Published 1 Apr 2026 in cs.CV and cs.GR | (2604.01082v1)

Abstract: Human behaviors in real-world environments are inherently interactive, with an individual's motion shaped by surrounding agents and the scene. Such capabilities are essential for applications in virtual avatars, interactive animation, and human-robot collaboration. We target real-time human interaction-to-reaction generation, which generates the ego's future motion from dynamic multi-source cues, including others' actions, scene geometry, and optional high-level semantic inputs. This task is fundamentally challenging due to (i) limited and fragmented interaction data distributed across heterogeneous single-person, human-human, and human-scene domains, and (ii) the need to produce low-latency yet high-fidelity motion responses during continuous online interaction. To address these challenges, we propose ReMoGen (Reaction Motion Generation), a modular learning framework for real-time interaction-to-reaction generation. ReMoGen leverages a universal motion prior learned from large-scale single-person motion datasets and adapts it to target interaction domains through independently trained Meta-Interaction modules, enabling robust generalization under data-scarce and heterogeneous supervision. To support responsive online interaction, ReMoGen performs segment-level generation together with a lightweight Frame-wise Segment Refinement module that incorporates newly observed cues at the frame level, improving both responsiveness and temporal coherence without expensive full-sequence inference. Extensive experiments across human-human, human-scene, and mixed-modality interaction settings show that ReMoGen produces high-quality, coherent, and responsive reactions, while generalizing effectively across diverse interaction scenarios.

Summary

  • The paper proposes a modular decomposition of motion generation by decoupling a universal frozen motion prior from domain-specific interaction adaptation.
  • It employs Meta-Interaction Modules and Frame-wise Segment Refinement to ensure responsive, coherent motion generation in real time (<0.05s/frame) with improved performance metrics.
  • Empirical results demonstrate robust zero- and few-shot transfer across human-human, human-scene, and mixed interactions, achieving metrics like 0.166 FID on Inter-X.
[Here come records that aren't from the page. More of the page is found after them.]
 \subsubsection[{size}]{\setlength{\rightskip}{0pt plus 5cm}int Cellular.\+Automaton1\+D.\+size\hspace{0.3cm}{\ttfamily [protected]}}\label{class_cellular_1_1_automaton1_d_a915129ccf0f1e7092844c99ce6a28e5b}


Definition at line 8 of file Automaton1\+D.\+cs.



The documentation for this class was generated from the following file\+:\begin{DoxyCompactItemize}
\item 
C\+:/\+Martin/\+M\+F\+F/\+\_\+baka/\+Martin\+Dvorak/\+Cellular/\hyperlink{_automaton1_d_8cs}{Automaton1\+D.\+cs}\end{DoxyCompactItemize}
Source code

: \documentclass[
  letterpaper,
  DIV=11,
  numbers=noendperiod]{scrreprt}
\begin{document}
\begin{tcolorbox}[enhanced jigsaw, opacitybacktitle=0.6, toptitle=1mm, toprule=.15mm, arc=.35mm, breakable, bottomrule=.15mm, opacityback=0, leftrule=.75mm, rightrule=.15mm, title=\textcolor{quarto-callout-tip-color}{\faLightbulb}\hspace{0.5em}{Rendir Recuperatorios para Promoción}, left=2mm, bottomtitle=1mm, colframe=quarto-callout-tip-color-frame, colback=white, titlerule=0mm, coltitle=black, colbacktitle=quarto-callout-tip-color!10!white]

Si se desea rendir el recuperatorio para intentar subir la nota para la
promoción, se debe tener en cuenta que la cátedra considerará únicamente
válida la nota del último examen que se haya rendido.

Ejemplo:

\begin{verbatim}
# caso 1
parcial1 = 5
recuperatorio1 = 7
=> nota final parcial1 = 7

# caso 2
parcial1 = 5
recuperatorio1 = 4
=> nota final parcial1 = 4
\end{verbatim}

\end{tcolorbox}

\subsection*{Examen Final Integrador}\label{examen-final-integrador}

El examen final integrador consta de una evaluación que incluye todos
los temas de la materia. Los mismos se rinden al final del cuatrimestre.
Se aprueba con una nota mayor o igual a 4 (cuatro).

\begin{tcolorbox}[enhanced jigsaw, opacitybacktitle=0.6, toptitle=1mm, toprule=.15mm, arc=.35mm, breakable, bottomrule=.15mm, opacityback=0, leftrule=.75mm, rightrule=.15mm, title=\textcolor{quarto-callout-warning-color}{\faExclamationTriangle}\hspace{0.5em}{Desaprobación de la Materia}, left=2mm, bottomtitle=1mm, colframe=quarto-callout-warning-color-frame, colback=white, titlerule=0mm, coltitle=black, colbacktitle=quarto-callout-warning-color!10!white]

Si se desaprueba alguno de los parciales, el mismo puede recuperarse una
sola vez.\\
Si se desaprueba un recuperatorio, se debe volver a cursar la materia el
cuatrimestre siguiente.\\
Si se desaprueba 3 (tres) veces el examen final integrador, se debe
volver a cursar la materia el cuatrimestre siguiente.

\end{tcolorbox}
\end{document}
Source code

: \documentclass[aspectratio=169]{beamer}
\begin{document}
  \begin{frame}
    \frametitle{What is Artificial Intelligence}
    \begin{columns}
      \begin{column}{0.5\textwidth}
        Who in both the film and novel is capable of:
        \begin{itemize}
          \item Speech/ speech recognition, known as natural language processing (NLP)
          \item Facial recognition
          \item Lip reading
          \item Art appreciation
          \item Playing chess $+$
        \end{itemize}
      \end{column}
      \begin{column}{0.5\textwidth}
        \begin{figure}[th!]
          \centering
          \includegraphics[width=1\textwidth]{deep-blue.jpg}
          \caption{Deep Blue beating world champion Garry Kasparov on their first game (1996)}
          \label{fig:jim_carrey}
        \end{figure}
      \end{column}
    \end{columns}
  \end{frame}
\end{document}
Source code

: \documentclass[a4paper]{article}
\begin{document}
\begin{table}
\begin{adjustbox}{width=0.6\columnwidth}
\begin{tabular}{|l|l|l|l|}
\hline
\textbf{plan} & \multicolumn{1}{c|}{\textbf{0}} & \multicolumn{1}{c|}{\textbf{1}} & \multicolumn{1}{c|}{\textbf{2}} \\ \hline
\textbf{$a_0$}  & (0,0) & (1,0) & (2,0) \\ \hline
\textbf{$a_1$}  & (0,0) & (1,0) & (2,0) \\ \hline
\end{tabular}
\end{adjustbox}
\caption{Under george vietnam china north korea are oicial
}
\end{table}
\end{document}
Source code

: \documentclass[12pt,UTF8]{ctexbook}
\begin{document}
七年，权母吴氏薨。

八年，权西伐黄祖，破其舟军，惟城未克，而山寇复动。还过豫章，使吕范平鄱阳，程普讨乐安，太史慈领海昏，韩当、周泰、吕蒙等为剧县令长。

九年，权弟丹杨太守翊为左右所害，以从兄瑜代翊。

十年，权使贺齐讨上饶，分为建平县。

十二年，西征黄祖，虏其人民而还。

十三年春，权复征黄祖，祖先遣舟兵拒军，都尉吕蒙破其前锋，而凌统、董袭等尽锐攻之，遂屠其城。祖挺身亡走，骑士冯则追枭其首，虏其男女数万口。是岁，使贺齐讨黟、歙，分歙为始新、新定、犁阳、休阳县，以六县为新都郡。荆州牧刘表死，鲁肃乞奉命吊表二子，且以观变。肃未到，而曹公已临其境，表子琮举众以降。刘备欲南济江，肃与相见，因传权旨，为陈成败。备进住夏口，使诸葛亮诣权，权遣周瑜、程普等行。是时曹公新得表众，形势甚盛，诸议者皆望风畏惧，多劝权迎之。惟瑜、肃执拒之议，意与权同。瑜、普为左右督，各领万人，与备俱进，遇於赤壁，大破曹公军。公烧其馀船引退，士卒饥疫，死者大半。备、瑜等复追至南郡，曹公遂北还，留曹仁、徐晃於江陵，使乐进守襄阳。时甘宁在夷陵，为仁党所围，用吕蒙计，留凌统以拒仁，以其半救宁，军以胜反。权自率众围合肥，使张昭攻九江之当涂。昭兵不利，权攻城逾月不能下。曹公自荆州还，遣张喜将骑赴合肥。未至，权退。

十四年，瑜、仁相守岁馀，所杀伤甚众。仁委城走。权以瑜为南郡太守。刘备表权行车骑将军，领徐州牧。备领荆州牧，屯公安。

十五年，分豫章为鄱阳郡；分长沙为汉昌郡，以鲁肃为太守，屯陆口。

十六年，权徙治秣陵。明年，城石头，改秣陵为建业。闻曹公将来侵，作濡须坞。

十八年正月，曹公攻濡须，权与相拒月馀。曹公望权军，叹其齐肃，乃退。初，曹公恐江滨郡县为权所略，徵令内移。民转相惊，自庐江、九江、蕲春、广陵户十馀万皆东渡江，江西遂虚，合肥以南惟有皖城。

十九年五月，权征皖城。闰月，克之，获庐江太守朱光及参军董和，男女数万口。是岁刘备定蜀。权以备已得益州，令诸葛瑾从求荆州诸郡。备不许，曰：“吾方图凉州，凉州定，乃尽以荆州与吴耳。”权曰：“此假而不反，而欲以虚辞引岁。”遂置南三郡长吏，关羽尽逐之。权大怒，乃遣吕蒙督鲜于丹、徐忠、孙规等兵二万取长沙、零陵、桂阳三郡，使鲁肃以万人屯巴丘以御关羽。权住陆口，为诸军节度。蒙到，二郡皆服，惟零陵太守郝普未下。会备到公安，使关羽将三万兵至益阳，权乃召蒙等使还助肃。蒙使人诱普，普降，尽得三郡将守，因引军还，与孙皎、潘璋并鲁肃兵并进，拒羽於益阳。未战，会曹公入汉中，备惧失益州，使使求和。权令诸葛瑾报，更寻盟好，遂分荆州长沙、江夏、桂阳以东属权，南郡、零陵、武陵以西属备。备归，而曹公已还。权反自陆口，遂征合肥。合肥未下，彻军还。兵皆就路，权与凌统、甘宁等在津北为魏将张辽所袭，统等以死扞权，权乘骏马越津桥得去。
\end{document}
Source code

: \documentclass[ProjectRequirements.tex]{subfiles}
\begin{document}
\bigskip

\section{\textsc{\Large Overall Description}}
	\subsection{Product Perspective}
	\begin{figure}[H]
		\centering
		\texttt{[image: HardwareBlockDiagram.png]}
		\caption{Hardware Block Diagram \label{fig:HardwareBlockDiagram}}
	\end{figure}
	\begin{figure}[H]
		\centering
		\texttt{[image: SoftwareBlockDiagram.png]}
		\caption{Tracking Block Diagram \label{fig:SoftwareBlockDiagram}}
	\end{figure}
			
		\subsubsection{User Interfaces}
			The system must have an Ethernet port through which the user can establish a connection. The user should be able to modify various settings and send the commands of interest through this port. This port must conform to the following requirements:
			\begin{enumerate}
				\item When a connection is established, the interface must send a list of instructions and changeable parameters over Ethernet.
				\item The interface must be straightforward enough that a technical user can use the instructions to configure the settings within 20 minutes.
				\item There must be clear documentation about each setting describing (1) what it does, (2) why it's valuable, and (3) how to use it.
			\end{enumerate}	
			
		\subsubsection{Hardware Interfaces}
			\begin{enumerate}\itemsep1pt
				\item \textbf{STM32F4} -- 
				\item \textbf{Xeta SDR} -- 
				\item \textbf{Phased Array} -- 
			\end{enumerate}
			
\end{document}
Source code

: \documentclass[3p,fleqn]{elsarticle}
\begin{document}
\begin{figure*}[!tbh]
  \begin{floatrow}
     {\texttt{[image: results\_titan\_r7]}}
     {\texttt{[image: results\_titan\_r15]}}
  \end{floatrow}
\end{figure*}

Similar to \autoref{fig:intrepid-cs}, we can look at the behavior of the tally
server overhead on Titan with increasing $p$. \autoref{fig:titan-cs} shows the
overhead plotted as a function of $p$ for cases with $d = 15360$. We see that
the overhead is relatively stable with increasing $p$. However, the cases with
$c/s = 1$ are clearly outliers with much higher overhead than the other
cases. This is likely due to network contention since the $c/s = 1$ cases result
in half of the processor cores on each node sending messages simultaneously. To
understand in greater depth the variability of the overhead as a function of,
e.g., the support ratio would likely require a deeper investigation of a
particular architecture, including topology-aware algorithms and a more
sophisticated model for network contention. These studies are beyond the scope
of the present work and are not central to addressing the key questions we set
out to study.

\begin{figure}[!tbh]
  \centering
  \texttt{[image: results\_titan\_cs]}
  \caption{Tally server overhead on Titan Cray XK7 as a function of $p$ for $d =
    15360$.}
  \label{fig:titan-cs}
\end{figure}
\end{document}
Real-Time Human Interaction-to-Reaction Generation via Modular Learning from Diverse Data: An Expert Perspective on ReMoGen

Problem Statement and Motivation

The challenge of generating real-time human motion that reacts appropriately to multi-source cues—including the actions of other agents, 3D scene context, and optional high-level textual intent—poses core difficulties for interactive graphics, robotics, and virtual embodiment. Data scarcity across heterogeneous domains (single-person, human-human, and human-scene interactions) and the requirement for responsive, high-fidelity, online motion generation create a scenario unaddressed by prevailing end-to-end or domain-specialized pipelines. ReMoGen introduces a modular approach to decouple kinematic priors from interaction-specific adaptation, enabling robust zero- and few-shot transfer across arbitrarily composed interaction modalities. Figure 1

Figure 1: Overview of the ReMoGen Framework. The architecture addresses data scarcity and real-time responsiveness for interaction-to-reaction generation via a universal motion prior, modular interaction adaptation, and segment-level inference with frame-wise refinement.

Architectural Components

Universal Single-Person Motion Prior

At its foundation, ReMoGen employs a frozen, text-conditioned, single-person motion prior, learned from single-agent, large-scale datasets (specifically, HumanML3D). This backbone is architected as a VAE-based latent diffusion network operating in an autoregressive, segment-based regime, factorizing sequence prediction to support both computational tractability and temporal consistency. The diffusion latent is conditioned on text and recent motion history:

M^fi=Dθ(Mhi,zi),z^0=Gψ(zt,t,Mhi,w).\hat{M}^i_f = D_\theta(M^i_h, z^i), \qquad \hat{z}_0 = G_\psi(z_t, t, M^i_h, w).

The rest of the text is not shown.